Failed 2026 Indian satellite launch

The PSLV-C62 was the 64th flight of the ISRO's PSLV and its return to flight mission following PSLV-C61. The mission was launched on 12 January 2026 with multiple payloads for customers but failed to reach orbit.

== Mission overview ==
- Mass:
  - Payload weight: 1710 kg total
- Overall height: 44.4 m
- Propellant:
  - Boosters (PSOM-XL): Composite Solid (Solid Stage)
  - Stage 1 (S-139) : Composite Solid (Solid Stage)
  - Stage 2 (PL-40HP) : Earth Storable Liquid (Liquid Stage)
  - Stage 3 (HPS-3): Composite Solid (Solid Stage)
  - Stage 4 (L-2.5(AI)) : Earth Storable Liquid (Liquid Stage)
- Propellant mass:
  - Boosters: 12000 kg
  - Stage 1: 139000 kg
  - Stage 2: 41000 kg
  - Stage 3: 7650 kg
  - Stage 4: 1600 kg
- Altitude:505.291 km
- Semi Major Axis: 6883.428 ± 10 km
- Inclination: 97.5 ± 0.12°
- Azimuth: 140°

== Payload ==
The primary payload of the mission was the EOS-N1 imaging satellite built for strategic purposes by DRDO. A small 25 kg football-sized space capsule developed by the Spain-based startup Orbital Paradigm called Kestrel Initial Demonstrator (KID) flew on the PS-4 stage.

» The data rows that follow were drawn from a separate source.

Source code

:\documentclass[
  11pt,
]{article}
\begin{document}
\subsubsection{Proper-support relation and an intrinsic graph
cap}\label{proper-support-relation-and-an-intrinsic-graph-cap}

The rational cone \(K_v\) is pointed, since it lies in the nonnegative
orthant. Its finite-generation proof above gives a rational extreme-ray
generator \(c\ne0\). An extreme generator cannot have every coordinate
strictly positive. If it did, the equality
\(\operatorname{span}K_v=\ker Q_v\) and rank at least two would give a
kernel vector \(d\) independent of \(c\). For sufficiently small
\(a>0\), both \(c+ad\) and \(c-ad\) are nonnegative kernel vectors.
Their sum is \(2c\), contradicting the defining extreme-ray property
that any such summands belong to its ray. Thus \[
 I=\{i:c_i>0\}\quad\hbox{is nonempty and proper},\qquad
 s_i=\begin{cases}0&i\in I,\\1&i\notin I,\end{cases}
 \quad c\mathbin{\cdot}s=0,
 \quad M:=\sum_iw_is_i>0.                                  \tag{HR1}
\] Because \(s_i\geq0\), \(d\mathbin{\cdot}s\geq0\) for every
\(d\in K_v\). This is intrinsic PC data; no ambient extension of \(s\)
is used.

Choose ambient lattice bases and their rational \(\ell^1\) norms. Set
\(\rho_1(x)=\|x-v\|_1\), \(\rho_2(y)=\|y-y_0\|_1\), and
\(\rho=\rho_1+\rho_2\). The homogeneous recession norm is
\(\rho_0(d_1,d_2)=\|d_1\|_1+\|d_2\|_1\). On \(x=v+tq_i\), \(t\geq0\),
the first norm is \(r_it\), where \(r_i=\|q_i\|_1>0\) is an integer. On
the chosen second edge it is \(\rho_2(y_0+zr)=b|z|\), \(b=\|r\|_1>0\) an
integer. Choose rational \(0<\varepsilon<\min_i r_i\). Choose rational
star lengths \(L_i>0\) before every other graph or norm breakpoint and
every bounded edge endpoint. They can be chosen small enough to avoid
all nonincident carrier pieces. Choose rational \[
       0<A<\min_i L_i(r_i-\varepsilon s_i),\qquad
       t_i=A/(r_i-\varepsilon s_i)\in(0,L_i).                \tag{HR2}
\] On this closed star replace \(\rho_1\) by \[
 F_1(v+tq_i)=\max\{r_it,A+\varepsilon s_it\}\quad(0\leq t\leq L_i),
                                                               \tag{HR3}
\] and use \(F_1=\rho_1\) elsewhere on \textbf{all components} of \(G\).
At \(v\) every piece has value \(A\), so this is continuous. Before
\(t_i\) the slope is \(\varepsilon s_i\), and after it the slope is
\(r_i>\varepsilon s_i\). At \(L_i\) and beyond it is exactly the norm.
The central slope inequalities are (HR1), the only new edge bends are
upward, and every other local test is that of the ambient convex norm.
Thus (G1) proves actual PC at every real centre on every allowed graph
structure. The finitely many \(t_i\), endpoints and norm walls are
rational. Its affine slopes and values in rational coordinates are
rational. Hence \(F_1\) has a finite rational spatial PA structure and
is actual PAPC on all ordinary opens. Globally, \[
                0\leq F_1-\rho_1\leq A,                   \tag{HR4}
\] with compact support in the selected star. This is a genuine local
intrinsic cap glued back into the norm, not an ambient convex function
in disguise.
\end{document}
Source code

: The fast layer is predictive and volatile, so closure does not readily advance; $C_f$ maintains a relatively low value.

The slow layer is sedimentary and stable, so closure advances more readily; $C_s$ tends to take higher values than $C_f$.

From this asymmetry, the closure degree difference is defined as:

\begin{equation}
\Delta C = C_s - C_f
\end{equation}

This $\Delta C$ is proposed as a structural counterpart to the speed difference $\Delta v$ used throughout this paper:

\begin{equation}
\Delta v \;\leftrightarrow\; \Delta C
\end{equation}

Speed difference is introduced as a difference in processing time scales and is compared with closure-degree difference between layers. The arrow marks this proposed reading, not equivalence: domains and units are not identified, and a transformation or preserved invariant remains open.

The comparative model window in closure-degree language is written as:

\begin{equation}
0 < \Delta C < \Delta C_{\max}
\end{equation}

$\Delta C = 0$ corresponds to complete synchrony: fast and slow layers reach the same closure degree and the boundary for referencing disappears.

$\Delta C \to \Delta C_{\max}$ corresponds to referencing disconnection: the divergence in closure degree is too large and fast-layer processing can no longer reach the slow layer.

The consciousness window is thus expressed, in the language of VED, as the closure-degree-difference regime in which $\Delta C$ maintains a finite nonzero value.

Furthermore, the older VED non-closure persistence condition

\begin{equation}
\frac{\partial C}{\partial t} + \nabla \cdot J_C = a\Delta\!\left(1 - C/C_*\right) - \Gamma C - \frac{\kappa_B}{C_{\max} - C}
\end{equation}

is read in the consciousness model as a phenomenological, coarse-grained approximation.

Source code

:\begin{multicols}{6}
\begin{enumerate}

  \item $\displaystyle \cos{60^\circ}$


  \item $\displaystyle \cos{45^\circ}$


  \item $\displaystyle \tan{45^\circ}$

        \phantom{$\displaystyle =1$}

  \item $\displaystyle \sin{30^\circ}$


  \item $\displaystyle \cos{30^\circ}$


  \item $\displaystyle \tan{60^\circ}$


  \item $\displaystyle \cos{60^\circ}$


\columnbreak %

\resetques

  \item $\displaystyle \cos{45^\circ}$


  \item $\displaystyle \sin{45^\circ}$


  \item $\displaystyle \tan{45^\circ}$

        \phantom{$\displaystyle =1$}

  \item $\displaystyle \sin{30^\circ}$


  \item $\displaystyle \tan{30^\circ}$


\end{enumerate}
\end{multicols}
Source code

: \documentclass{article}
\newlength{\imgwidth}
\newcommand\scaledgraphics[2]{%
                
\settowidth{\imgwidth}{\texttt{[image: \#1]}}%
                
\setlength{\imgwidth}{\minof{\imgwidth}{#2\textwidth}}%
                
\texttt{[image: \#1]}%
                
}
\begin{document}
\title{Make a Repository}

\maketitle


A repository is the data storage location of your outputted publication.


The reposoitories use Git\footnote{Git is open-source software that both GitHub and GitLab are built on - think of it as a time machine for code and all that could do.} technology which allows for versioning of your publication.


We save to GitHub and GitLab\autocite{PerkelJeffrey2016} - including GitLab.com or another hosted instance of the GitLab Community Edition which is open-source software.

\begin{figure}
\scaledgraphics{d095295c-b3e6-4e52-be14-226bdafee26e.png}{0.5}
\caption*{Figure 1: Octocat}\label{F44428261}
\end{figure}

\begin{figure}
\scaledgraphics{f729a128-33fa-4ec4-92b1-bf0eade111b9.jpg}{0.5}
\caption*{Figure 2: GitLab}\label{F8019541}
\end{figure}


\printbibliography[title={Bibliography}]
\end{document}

Bengaluru-based space company OrbitAID Aerospace expected to perform an on-orbit satellite refuelling experiment with AayulSAT. Twelve other commercial payloads totalling about 200 kg from companies and research institutions from India, Brazil, Nepal, Thailand, Spain, France, and the United Kingdom were also manifested for this flight. The PS-4 was planned to make an orbital re-entry with the KID payload attached following primary payload injection. This was ISRO's first launch attempt of 2026.

== Flight ==
The rocket lifted off at 10:18:30 AM IST. The first and second stages performed normally during the course of flight. However, near the end of the third stage's operation, a deviation was observed in the flight controls related to its roll-rates just prior to stage separation, resulting in flight failure. The Spanish re-entry space capsule KID survived the initial launch failure, as it managed to separate from the rocket and transmitted flight data for three minutes with a peak of 28 g during its non-nominal descent. It has been presumed that the vehicle achieved a suborbital trajectory of approximately -3800 x 390 km with a 98-degree inclination before plummeting roughly near 75°E, 18°S over the Southern Indian Ocean.

== Failure analysis ==
ISRO Chairman V. Narayanan indicated that detailed analysis for the flight's failure has been initiated by ISRO, refusing additional media statements. It was also noted that a similar failure was the cause for the unsuccessful C-61 flight eight months prior. NSA director Ajit Doval visited VSSC facilities following the flight failure due to the presence of national security payload on-board, where he was given an appraisal of events by VSSC director A. Rangarajan. ISRO has also consulted an external agency under K Vijay Raghavan Committee in addition to its own Failure Analysis Committee, chaired by former chairman K.Sivan. The FAC is to submit its report to the PMO by June, with the next return to flight launch for the PSLV rocket scheduled for late-June 2026. The FAC submitted its report on 13 June, and India's minister for the Department of Space, Jitendra Singh Rana, said that cause of the flight's failure had been found, but that it could not be publicly disclosed.